= Beginning of Section =
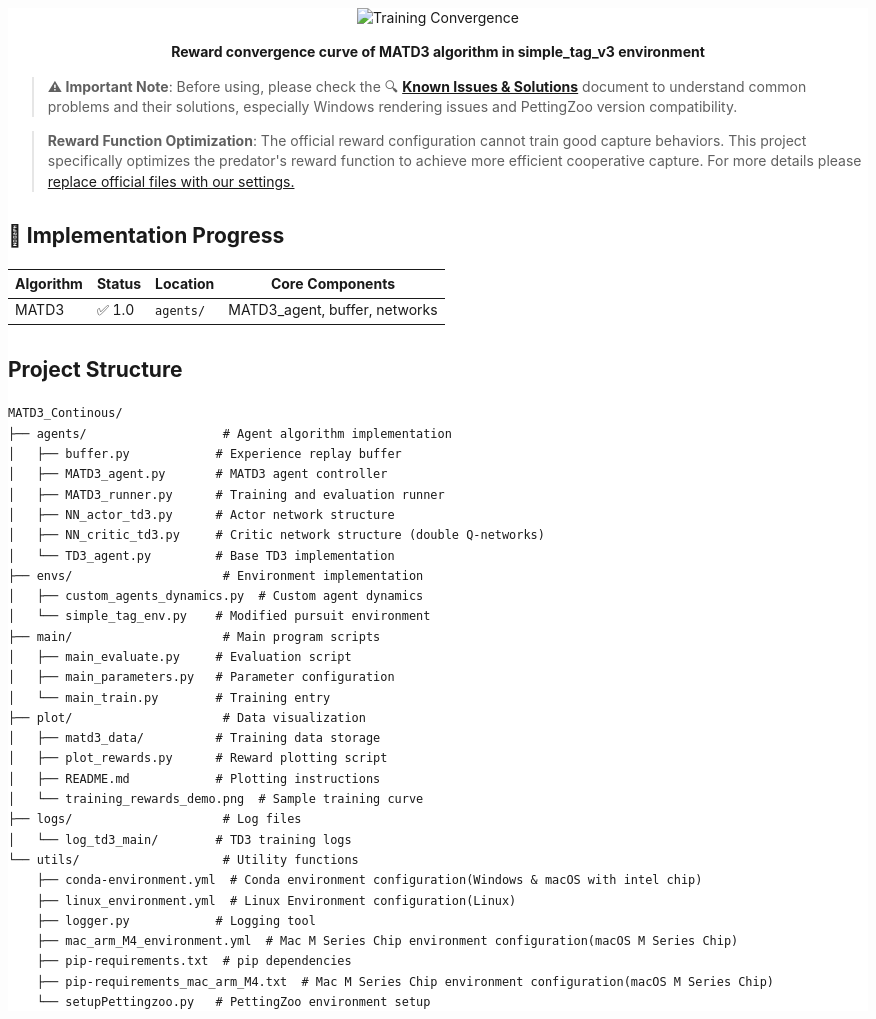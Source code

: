 <div align="center">
  <img src="./plot/training_rewards_demo.png" alt="Training Convergence" width="80%"/>
  <p><strong>Reward convergence curve of MATD3 algorithm in simple_tag_v3 environment</strong></p>
</div>

> **⚠️ Important Note**: Before using, please check the 🔍 [**Known Issues & Solutions**](KNOWN_ISSUES.md) document to understand common problems and their solutions, especially Windows rendering issues and PettingZoo version compatibility.

> **Reward Function Optimization**: The official reward configuration cannot train good capture behaviors. This project specifically optimizes the predator's reward function to achieve more efficient cooperative capture. For more details please [replace official files with our settings.](./envs)

## 🚀 Implementation Progress
| Algorithm    | Status | Location          | Core Components                    |
|--------------|--------|-------------------|----------------------------------|
| MATD3        | ✅ 1.0 | `agents/`         | MATD3_agent, buffer, networks    |


## Project Structure

```tree
MATD3_Continous/
├── agents/                   # Agent algorithm implementation
│   ├── buffer.py            # Experience replay buffer
│   ├── MATD3_agent.py       # MATD3 agent controller
│   ├── MATD3_runner.py      # Training and evaluation runner
│   ├── NN_actor_td3.py      # Actor network structure
│   ├── NN_critic_td3.py     # Critic network structure (double Q-networks)
│   └── TD3_agent.py         # Base TD3 implementation
├── envs/                     # Environment implementation
│   ├── custom_agents_dynamics.py  # Custom agent dynamics
│   └── simple_tag_env.py    # Modified pursuit environment
├── main/                     # Main program scripts
│   ├── main_evaluate.py     # Evaluation script
│   ├── main_parameters.py   # Parameter configuration
│   └── main_train.py        # Training entry
├── plot/                     # Data visualization
│   ├── matd3_data/          # Training data storage
│   ├── plot_rewards.py      # Reward plotting script
│   ├── README.md            # Plotting instructions
│   └── training_rewards_demo.png  # Sample training curve
├── logs/                     # Log files
│   └── log_td3_main/        # TD3 training logs
└── utils/                    # Utility functions
    ├── conda-environment.yml  # Conda environment configuration(Windows & macOS with intel chip)
    ├── linux_environment.yml  # Linux Environment configuration(Linux)
    ├── logger.py            # Logging tool
    ├── mac_arm_M4_environment.yml  # Mac M Series Chip environment configuration(macOS M Series Chip)
    ├── pip-requirements.txt  # pip dependencies
    ├── pip-requirements_mac_arm_M4.txt  # Mac M Series Chip environment configuration(macOS M Series Chip)
    └── setupPettingzoo.py   # PettingZoo environment setup
```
= End of Section =
### Problem statement
Without the pictures, return the records above exactly as given.

### Task solution
Source code

: <div align="center">
  <img src="./plot/training_rewards_demo.png" alt="Training Convergence" width="80%"/>
  <p><strong>Reward convergence curve of MATD3 algorithm in simple_tag_v3 environment</strong></p>
</div>

> **⚠️ Important Note**: Before using, please check the 🔍 [**Known Issues & Solutions**](KNOWN_ISSUES.md) document to understand common problems and their solutions, especially Windows rendering issues and PettingZoo version compatibility.

> **Reward Function Optimization**: The official reward configuration cannot train good capture behaviors. This project specifically optimizes the predator's reward function to achieve more efficient cooperative capture. For more details please [replace official files with our settings.](./envs)

## 🚀 Implementation Progress
| Algorithm    | Status | Location          | Core Components                    |
|--------------|--------|-------------------|----------------------------------|
| MATD3        | ✅ 1.0 | `agents/`         | MATD3_agent, buffer, networks    |


## Project Structure

```tree
MATD3_Continous/
├── agents/                   # Agent algorithm implementation
│   ├── buffer.py            # Experience replay buffer
│   ├── MATD3_agent.py       # MATD3 agent controller
│   ├── MATD3_runner.py      # Training and evaluation runner
│   ├── NN_actor_td3.py      # Actor network structure
│   ├── NN_critic_td3.py     # Critic network structure (double Q-networks)
│   └── TD3_agent.py         # Base TD3 implementation
├── envs/                     # Environment implementation
│   ├── custom_agents_dynamics.py  # Custom agent dynamics
│   └── simple_tag_env.py    # Modified pursuit environment
├── main/                     # Main program scripts
│   ├── main_evaluate.py     # Evaluation script
│   ├── main_parameters.py   # Parameter configuration
│   └── main_train.py        # Training entry
├── plot/                     # Data visualization
│   ├── matd3_data/          # Training data storage
│   ├── plot_rewards.py      # Reward plotting script
│   ├── README.md            # Plotting instructions
│   └── training_rewards_demo.png  # Sample training curve
├── logs/                     # Log files
│   └── log_td3_main/        # TD3 training logs
└── utils/                    # Utility functions
    ├── conda-environment.yml  # Conda environment configuration(Windows & macOS with intel chip)
    ├── linux_environment.yml  # Linux Environment configuration(Linux)
    ├── logger.py            # Logging tool
    ├── mac_arm_M4_environment.yml  # Mac M Series Chip environment configuration(macOS M Series Chip)
    ├── pip-requirements.txt  # pip dependencies
    ├── pip-requirements_mac_arm_M4.txt  # Mac M Series Chip environment configuration(macOS M Series Chip)
    └── setupPettingzoo.py   # PettingZoo environment setup
```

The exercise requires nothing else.